The company also unveiled a nifty patent that appeared, on its face, to claim exclusive rights to its "all you can eat" DVD-rental model. As a result, Netflix's (NFLX: Research, Estimates) stock has been cruising along north of $22 for most of the summer, even hitting a 52-week high of $28.60 last month.

Like the eerie, lengthening shadow of Nosferatu, however, entrenched competitors are making some serious inroads in the space.

Blockbuster (BBI: Research, Estimates) announced this week that it is expanding its in-store "Freedom Movie Pass" to two new markets, broadening the program's soft-launch to nine cities. Next year the company plans to introduce a combined online and offline Freedom program.

Wal-Mart's (WMT: Research, Estimates) DVD-rental program now stocks more than 13,000 titles, and the company says its DVD deliveries can reach 93 percent of the country within two days. Not surprisingly, Wal-Mart is also undercutting Netflix on price.

To be sure, Netflix now claims more than 90 percent of the online DVD-rental market. But a similarly named company, Netscape, once owned that much of the browser space, and we all know what happened to it when large, monied competition decided it wanted in. So how can Netflix avoid that scenario? In a word: porn.

Stick with me here, I'm serious. Both Blockbuster and Wal-Mart position themselves as family-friendly corporations and keep a strict watch on the kinds of goods they offer. Record labels often must make "Wal-Mart mixes" of popular albums, deleting offensive lyrics so the retail giant will stock them. And Blockbuster refuses to carry anything more risqué than R-rated films. This presents an enormous, if delicate, opportunity for Netflix.

The numbers behind the adult-film industry are pretty compelling. According to research conducted by Adult Video News, the leading adult-industry trade magazine, adult films constituted 29.1 percent of all video and DVD rentals and sales in 2002. The entire adult-film rental and sales market for the same year was $4.04 billion.

That's a pretty big market any way you cut it, but it's especially big compared with Netflix -- a company that recorded $63.2 million in revenue last quarter.

"In the offline world, mom-and-pop video-rental shops differentiate themselves from Blockbuster by offering adult titles," says Wayne Hentai, an editor with AVN. "It's the only way they can compete, and Netflix could do the same thing."

Of course, despite some shifts in societal attitudes regarding pornography (an X-rated film star is even running for governor of California, if that says anything), porn is still a scarlet letter for most publicly traded companies.
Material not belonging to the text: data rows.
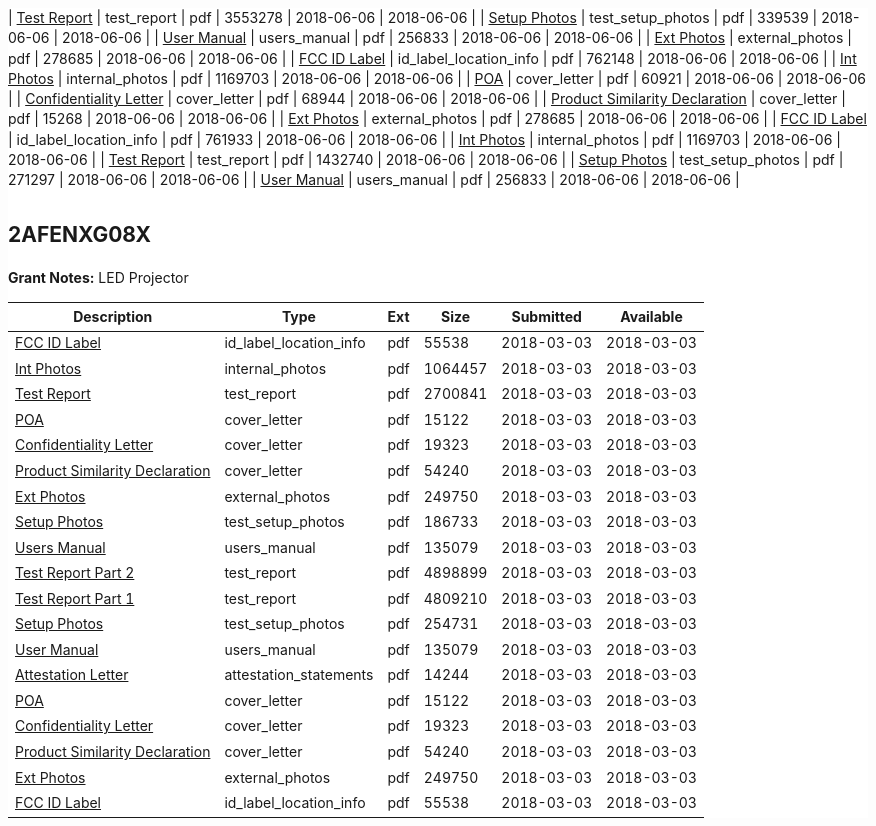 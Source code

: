 | [Test Report](2AFENXH05L/ae288016ae4ef5bd98d614128ea14dd0/3878497.pdf) | test_report | pdf | 3553278 | 2018-06-06 | 2018-06-06 |
| [Setup Photos](2AFENXH05L/ae288016ae4ef5bd98d614128ea14dd0/3878498.pdf) | test_setup_photos | pdf | 339539 | 2018-06-06 | 2018-06-06 |
| [User Manual](2AFENXH05L/ae288016ae4ef5bd98d614128ea14dd0/3878499.pdf) | users_manual | pdf | 256833 | 2018-06-06 | 2018-06-06 |
| [Ext Photos](2AFENXH05L/ae288016ae4ef5bd98d614128ea14dd0/3878490.pdf) | external_photos | pdf | 278685 | 2018-06-06 | 2018-06-06 |
| [FCC ID Label](2AFENXH05L/ae288016ae4ef5bd98d614128ea14dd0/3878491.pdf) | id_label_location_info | pdf | 762148 | 2018-06-06 | 2018-06-06 |
| [Int Photos](2AFENXH05L/ae288016ae4ef5bd98d614128ea14dd0/3878492.pdf) | internal_photos | pdf | 1169703 | 2018-06-06 | 2018-06-06 |
| [POA](2AFENXH05L/2785b059333c8d3e873a47e51e79f1c7/3878485.pdf) | cover_letter | pdf | 60921 | 2018-06-06 | 2018-06-06 |
| [Confidentiality Letter](2AFENXH05L/2785b059333c8d3e873a47e51e79f1c7/3878486.pdf) | cover_letter | pdf | 68944 | 2018-06-06 | 2018-06-06 |
| [Product Similarity Declaration](2AFENXH05L/2785b059333c8d3e873a47e51e79f1c7/3878487.pdf) | cover_letter | pdf | 15268 | 2018-06-06 | 2018-06-06 |
| [Ext Photos](2AFENXH05L/2785b059333c8d3e873a47e51e79f1c7/3878490.pdf) | external_photos | pdf | 278685 | 2018-06-06 | 2018-06-06 |
| [FCC ID Label](2AFENXH05L/2785b059333c8d3e873a47e51e79f1c7/3878515.pdf) | id_label_location_info | pdf | 761933 | 2018-06-06 | 2018-06-06 |
| [Int Photos](2AFENXH05L/2785b059333c8d3e873a47e51e79f1c7/3878492.pdf) | internal_photos | pdf | 1169703 | 2018-06-06 | 2018-06-06 |
| [Test Report](2AFENXH05L/2785b059333c8d3e873a47e51e79f1c7/3878545.pdf) | test_report | pdf | 1432740 | 2018-06-06 | 2018-06-06 |
| [Setup Photos](2AFENXH05L/2785b059333c8d3e873a47e51e79f1c7/3878546.pdf) | test_setup_photos | pdf | 271297 | 2018-06-06 | 2018-06-06 |
| [User Manual](2AFENXH05L/2785b059333c8d3e873a47e51e79f1c7/3878499.pdf) | users_manual | pdf | 256833 | 2018-06-06 | 2018-06-06 |
## 2AFENXG08X
**Grant Notes:** LED Projector

| Description | Type | Ext | Size | Submitted | Available |
| ----------- | ---- | --- | ---- | --------- | --------- |
| [FCC ID Label](2AFENXG08X/b876a3ce9e54f41cc9d3a250ceba99ca/3768143.pdf) | id_label_location_info | pdf | 55538 | 2018-03-03 | 2018-03-03 |
| [Int Photos](2AFENXG08X/b876a3ce9e54f41cc9d3a250ceba99ca/3768144.pdf) | internal_photos | pdf | 1064457 | 2018-03-03 | 2018-03-03 |
| [Test Report](2AFENXG08X/b876a3ce9e54f41cc9d3a250ceba99ca/3768185.pdf) | test_report | pdf | 2700841 | 2018-03-03 | 2018-03-03 |
| [POA](2AFENXG08X/b876a3ce9e54f41cc9d3a250ceba99ca/3768137.pdf) | cover_letter | pdf | 15122 | 2018-03-03 | 2018-03-03 |
| [Confidentiality Letter](2AFENXG08X/b876a3ce9e54f41cc9d3a250ceba99ca/3768138.pdf) | cover_letter | pdf | 19323 | 2018-03-03 | 2018-03-03 |
| [Product Similarity Declaration](2AFENXG08X/b876a3ce9e54f41cc9d3a250ceba99ca/3768139.pdf) | cover_letter | pdf | 54240 | 2018-03-03 | 2018-03-03 |
| [Ext Photos](2AFENXG08X/b876a3ce9e54f41cc9d3a250ceba99ca/3768142.pdf) | external_photos | pdf | 249750 | 2018-03-03 | 2018-03-03 |
| [Setup Photos](2AFENXG08X/b876a3ce9e54f41cc9d3a250ceba99ca/3768186.pdf) | test_setup_photos | pdf | 186733 | 2018-03-03 | 2018-03-03 |
| [Users Manual](2AFENXG08X/b876a3ce9e54f41cc9d3a250ceba99ca/3768152.pdf) | users_manual | pdf | 135079 | 2018-03-03 | 2018-03-03 |
| [Test Report Part 2](2AFENXG08X/7991a037fa478a6ef1e7a19d1faf3b71/3768151.pdf) | test_report | pdf | 4898899 | 2018-03-03 | 2018-03-03 |
| [Test Report Part 1](2AFENXG08X/7991a037fa478a6ef1e7a19d1faf3b71/3768150.pdf) | test_report | pdf | 4809210 | 2018-03-03 | 2018-03-03 |
| [Setup Photos](2AFENXG08X/7991a037fa478a6ef1e7a19d1faf3b71/3768149.pdf) | test_setup_photos | pdf | 254731 | 2018-03-03 | 2018-03-03 |
| [User Manual](2AFENXG08X/7991a037fa478a6ef1e7a19d1faf3b71/3768152.pdf) | users_manual | pdf | 135079 | 2018-03-03 | 2018-03-03 |
| [Attestation Letter](2AFENXG08X/7991a037fa478a6ef1e7a19d1faf3b71/3768140.pdf) | attestation_statements | pdf | 14244 | 2018-03-03 | 2018-03-03 |
| [POA](2AFENXG08X/7991a037fa478a6ef1e7a19d1faf3b71/3768137.pdf) | cover_letter | pdf | 15122 | 2018-03-03 | 2018-03-03 |
| [Confidentiality Letter](2AFENXG08X/7991a037fa478a6ef1e7a19d1faf3b71/3768138.pdf) | cover_letter | pdf | 19323 | 2018-03-03 | 2018-03-03 |
| [Product Similarity Declaration](2AFENXG08X/7991a037fa478a6ef1e7a19d1faf3b71/3768139.pdf) | cover_letter | pdf | 54240 | 2018-03-03 | 2018-03-03 |
| [Ext Photos](2AFENXG08X/7991a037fa478a6ef1e7a19d1faf3b71/3768142.pdf) | external_photos | pdf | 249750 | 2018-03-03 | 2018-03-03 |
| [FCC ID Label](2AFENXG08X/7991a037fa478a6ef1e7a19d1faf3b71/3768143.pdf) | id_label_location_info | pdf | 55538 | 2018-03-03 | 2018-03-03 |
If Netflix announced that it was renting adult titles, "there would be backlash on Wall Street," says U.S. Bancorp Piper Jaffray analyst Safa Rashtchy. "But if Netflix did it gradually, it might not be so bad. Yahoo! (YHOO: Research, Estimates) and others have adult-advertising revenue, and it's not a problem."

Representatives from both Wal-Mart and Blockbuster confirm that their companies have no plans to carry adult titles now or in the future. Strangely, a spokeswoman for Netflix says the same thing.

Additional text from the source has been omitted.